I ragazzi del Mandela Forum applaudono Chiris Hedges, giornalista americano e docente alla New York University. Applaudono di più Ibiba Don Pedro, giornalista della Nigeria, corrispondente del quotidiano inglese "The Guardian" e vincitrice l'anno scorso del premio come miglior giornalista africana organizzato dalla Cnn. Gad Lerner, sul palco, prende nota dell'applausometro.
"Gli Stati Uniti - spiega il giornalista americano - hanno perso la loro autorevolezza morale. Per persone come me che hanno vissuto per venti anni fuori dall'America non è una sorpresa. Ma c'è stato negli ultimi tempi un declino terribile. Stiamo assistendo ad una versione ancora più cruda di imperialismo che è iniziata con la guerra in Iraq, alimentata da una forma di religione messianica che si basa sul fondamentalismo cristiano".
"Nel non mettere in dubbio le motivazioni di quella guerra - spiega Chris Hedges -, nel non dare voce a quanti sapevano la verità, anche all'interno del governo americano, la stampa statunitense ha fallito. Noi giornalisti vendiamo la nostra credibilità e in questo modo l'abbiamo indebolita, facendo perdere autorevolezza anche al nostro paese".
Quella dei giornalisti è a volte una lotta di deboli contro potenti. Accade negli Stati Uniti, succede anche in Africa e in Nigeria.Lo conferma Ibiba Don Pedro.
"Scrivendo è sempre necessario cercare la verità, scovare i diversi punti di vista per rappresentare la realtà nella sua complessità, ma è anche importante non sottostare ai poteri che fanno pressione sulle redazioni. In Nigeria, un paese ricchissimo di risorse naturali ma allo stesso tempo con una delle popolazioni più povere al mondo, corporations del petrolio come Chevron e Shell finanziano i maggiori quotidiani ed impongono la loro legge sui mass media. Anche da noi è sempre più difficile restare giornalisti indipendenti".

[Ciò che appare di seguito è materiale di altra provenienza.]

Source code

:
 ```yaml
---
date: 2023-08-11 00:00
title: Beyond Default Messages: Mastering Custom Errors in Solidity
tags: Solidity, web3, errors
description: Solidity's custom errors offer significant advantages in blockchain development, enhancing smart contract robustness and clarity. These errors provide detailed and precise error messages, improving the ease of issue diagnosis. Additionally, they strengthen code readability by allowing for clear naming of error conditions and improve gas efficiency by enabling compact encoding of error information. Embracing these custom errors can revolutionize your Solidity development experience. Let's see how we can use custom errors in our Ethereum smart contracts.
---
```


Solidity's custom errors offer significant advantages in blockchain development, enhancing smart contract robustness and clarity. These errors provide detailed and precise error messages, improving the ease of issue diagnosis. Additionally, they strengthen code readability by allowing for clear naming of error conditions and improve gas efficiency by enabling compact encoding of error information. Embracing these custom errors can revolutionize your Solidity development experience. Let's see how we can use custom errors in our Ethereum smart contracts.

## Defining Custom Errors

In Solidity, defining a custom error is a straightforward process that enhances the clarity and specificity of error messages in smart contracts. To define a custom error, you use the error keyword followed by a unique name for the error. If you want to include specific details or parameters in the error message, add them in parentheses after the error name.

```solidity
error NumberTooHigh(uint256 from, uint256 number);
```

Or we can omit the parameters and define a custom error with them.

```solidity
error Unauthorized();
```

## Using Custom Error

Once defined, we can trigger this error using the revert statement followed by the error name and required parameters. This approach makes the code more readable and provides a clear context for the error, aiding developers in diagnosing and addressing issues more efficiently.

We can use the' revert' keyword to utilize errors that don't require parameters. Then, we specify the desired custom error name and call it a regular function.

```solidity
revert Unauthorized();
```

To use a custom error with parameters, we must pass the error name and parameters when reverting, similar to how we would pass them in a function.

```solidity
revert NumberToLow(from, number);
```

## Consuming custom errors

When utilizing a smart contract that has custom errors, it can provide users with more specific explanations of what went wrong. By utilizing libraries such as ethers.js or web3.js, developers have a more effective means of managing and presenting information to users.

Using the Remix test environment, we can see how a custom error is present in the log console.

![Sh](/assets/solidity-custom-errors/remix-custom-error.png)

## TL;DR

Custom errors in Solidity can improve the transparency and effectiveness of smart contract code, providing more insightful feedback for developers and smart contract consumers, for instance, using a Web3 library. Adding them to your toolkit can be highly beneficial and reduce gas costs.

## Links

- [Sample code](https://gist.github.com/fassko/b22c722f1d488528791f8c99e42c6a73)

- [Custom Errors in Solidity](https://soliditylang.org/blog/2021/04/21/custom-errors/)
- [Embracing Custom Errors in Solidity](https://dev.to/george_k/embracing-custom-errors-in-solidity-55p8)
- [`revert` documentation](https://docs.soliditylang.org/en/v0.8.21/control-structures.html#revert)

"Non è scontato - racconta - scrivere delle violenze perpetrate ai danni delle donne dai paramilitari assoldati dalle compagnie petrolifere. Non è facile scrivere su coloro che vengono assassinati perché si oppongono allo strapotere delle corporations. I giornalisti che riescono ad alzare la testa e fare bene il loro mestiere sono sempre meno". Si parla poco della guerra in Congo, dove si contano già tre milioni di morti. Si parla di più dell'Iraq, dove in centomila hanno perso la vita.
"Anche perchè - confida Ibiba Don Pedro - c'è molta apprensione. E' solo una questione di tempo. Prima o poi gli Stati Uniti rivolgeranno la loro attenzione al petrolio estratto nel delta del fiume Niger. Per questo il popolo nigeriano segue attento sui giornali e alla televisione la guerra in Iraq e le sofferenze dei civili coinvolti in un conflitto che non hanno voluto".